This article was originally published by Teespring Creator Alison Scott on medium.com under the title “I started an online t-shirt business…and all I got was this lousy t-shirt”. We caught up with Alison recently on her Facebook ad best practices, thoughts on the new T2 updates, and more—read the full interview here.
I sell t-shirts on the Internet. I also hang out in a couple of groups for people who sell t-shirts on the Internet. For both these reasons, I’ve started to get quite a lot of friends requests from people who want to make money selling t-shirts on the Internet, and I don’t have time to help all those people with queries.
However, for free and gratis, here’s how to make money online by selling t-shirts.
1. Design a shirt that people want to buy
Look at news stories about shirts that sell, shirts you see people wearing, shirts you see in shops. Do not copy any of these shirts, but think about what works in terms of design, ideas, structure. Find a hobby, ideally one of your hobbies, that has few available shirts. Hint: look for hobbies where all the shirts say “I’d rather be pigeon-fancying” or “Keep calm and carry on pigeon-fancying” or “I’m a girl who loves pigeons” or anything else where you could put any hobby at all on the shirt. Now design a shirt with a slogan that’s relevant to that hobby. “I love pigeons — coz there’s no place like home”. That sort of thing. Check that your idea’s not been used already, and check it doesn’t violate anyone’s intellectual property. If you’re new to design, use online tutorials t work out how to make your shirt look good. Use the GIMP and Inkscape if you can’t afford paid design programs. Make your design as good as you can, but don’t make it too complex, and don’t spend days on it unless you’re learning how to use the software. Consider paying for designs; I personally don’t but lots of people do.

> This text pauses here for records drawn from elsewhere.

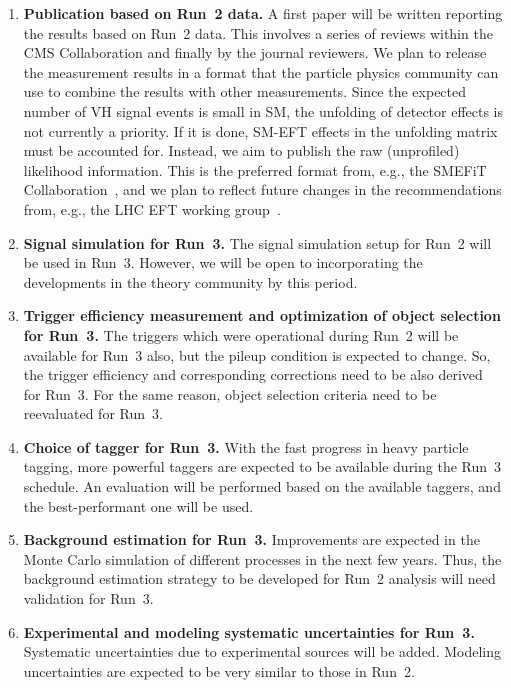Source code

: \documentclass[a4paper,11pt]{article}
\begin{document}
\begin{enumerate}[noitemsep,topsep=0pt]
\item {\bf Publication based on Run~2 data.} A first paper will be written reporting the results based on Run~2 data. This involves a series of reviews within the CMS Collaboration and finally by the journal reviewers. 
We plan to release the measurement results in a format that the particle physics community can use to combine the results with other measurements. Since the expected number of VH signal events is small in SM, the unfolding of detector effects is not currently a priority. If it is done, SM-EFT effects in the unfolding matrix must be accounted for. Instead, we aim to publish the raw (unprofiled) likelihood information. This is the preferred format from, e.g., the SMEFiT Collaboration~\cite{SMEFTFiT}, and we plan to reflect future changes in the recommendations from, e.g., the LHC EFT working group~\cite{LHC_EFT_WG}.

\item {\bf Signal simulation for Run~3.} The signal simulation setup for Run~2 will be used in Run~3. However, we will be open to incorporating the developments in the theory community by this period. 

\item {\bf Trigger efficiency measurement and optimization of object selection for Run~3.} The triggers which were operational during Run~2 will be available for Run~3 also, but the pileup condition is expected to change. So, the trigger efficiency and corresponding corrections need to be also derived for Run~3. 
For the same reason, object selection criteria need to be reevaluated for Run~3. 

\item {\bf Choice of \PH tagger for Run~3.} With the fast progress in heavy particle tagging, more powerful taggers are expected to be available during the Run~3 schedule. An evaluation will be performed based on the available taggers, and the best-performant one will be used. 

\item {\bf Background estimation for Run~3.} Improvements are expected in the Monte Carlo simulation of different processes in the next few years. Thus, the background estimation strategy to be developed for Run~2 analysis will need validation for Run~3.

\item {\bf Experimental and modeling systematic uncertainties for Run~3.} Systematic uncertainties due to experimental sources will be added. Modeling uncertainties are expected to be very similar to those in Run~2.


\end{enumerate}
\end{document}
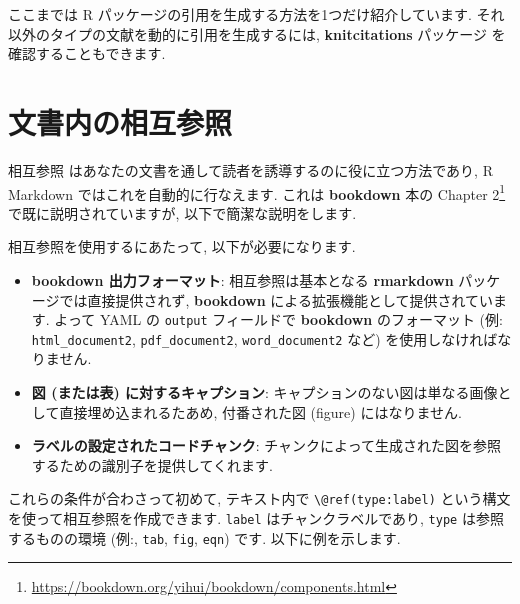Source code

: \documentclass[
  11pt,
]{bxjsreport}
\renewcommand{\href}[2]{#2\footnote{\url{#1}}}
\begin{document}
ここまでは R パッケージの引用を生成する方法を1つだけ紹介しています. それ以外のタイプの文献を動的に引用を生成するには, \textbf{knitcitations} パッケージ \autocite{R-knitcitations} を確認することもできます.

\hypertarget{cross-ref}{%
\section{文書内の相互参照}\label{cross-ref}}

相互参照 はあなたの文書を通して読者を誘導するのに役に立つ方法であり, R Markdown ではこれを自動的に行なえます. これは \textbf{bookdown} 本の \href{https://bookdown.org/yihui/bookdown/components.html}{Chapter 2} で既に説明されていますが, 以下で簡潔な説明をします.

相互参照を使用するにあたって, 以下が必要になります.

\begin{itemize}
\item
  \textbf{bookdown 出力フォーマット}: 相互参照は基本となる \textbf{rmarkdown} パッケージでは直接提供されず, \textbf{bookdown} \autocite{R-bookdown} による拡張機能として提供されています. よって YAML の \texttt{output} フィールドで \textbf{bookdown} のフォーマット (例: \texttt{html\_document2}, \texttt{pdf\_document2}, \texttt{word\_document2} など) を使用しなければなりません.
\item
  \textbf{図 (または表) に対するキャプション}: キャプションのない図は単なる画像として直接埋め込まれるたあめ, 付番された図 (figure) にはなりません.
\item
  \textbf{ラベルの設定されたコードチャンク}: チャンクによって生成された図を参照するための識別子を提供してくれます.
\end{itemize}

これらの条件が合わさって初めて, テキスト内で \texttt{\textbackslash{}@ref(type:label)} という構文を使って相互参照を作成できます. \texttt{label} はチャンクラベルであり, \texttt{type} は参照するものの環境 (例:, \texttt{tab}, \texttt{fig}, \texttt{eqn}) です. 以下に例を示します.
\end{document}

2. Make your shirt available
Set your shirt up on Teespring or another t-shirt fulfilment site; use their tools to make sure that the preview/mock-up image is as good as possible. I use Teespring because I like the quality of the shirts, the company is responsive to sellers, and the customer service is generally good. They also pay quickly which matters, especially once you’re scaling.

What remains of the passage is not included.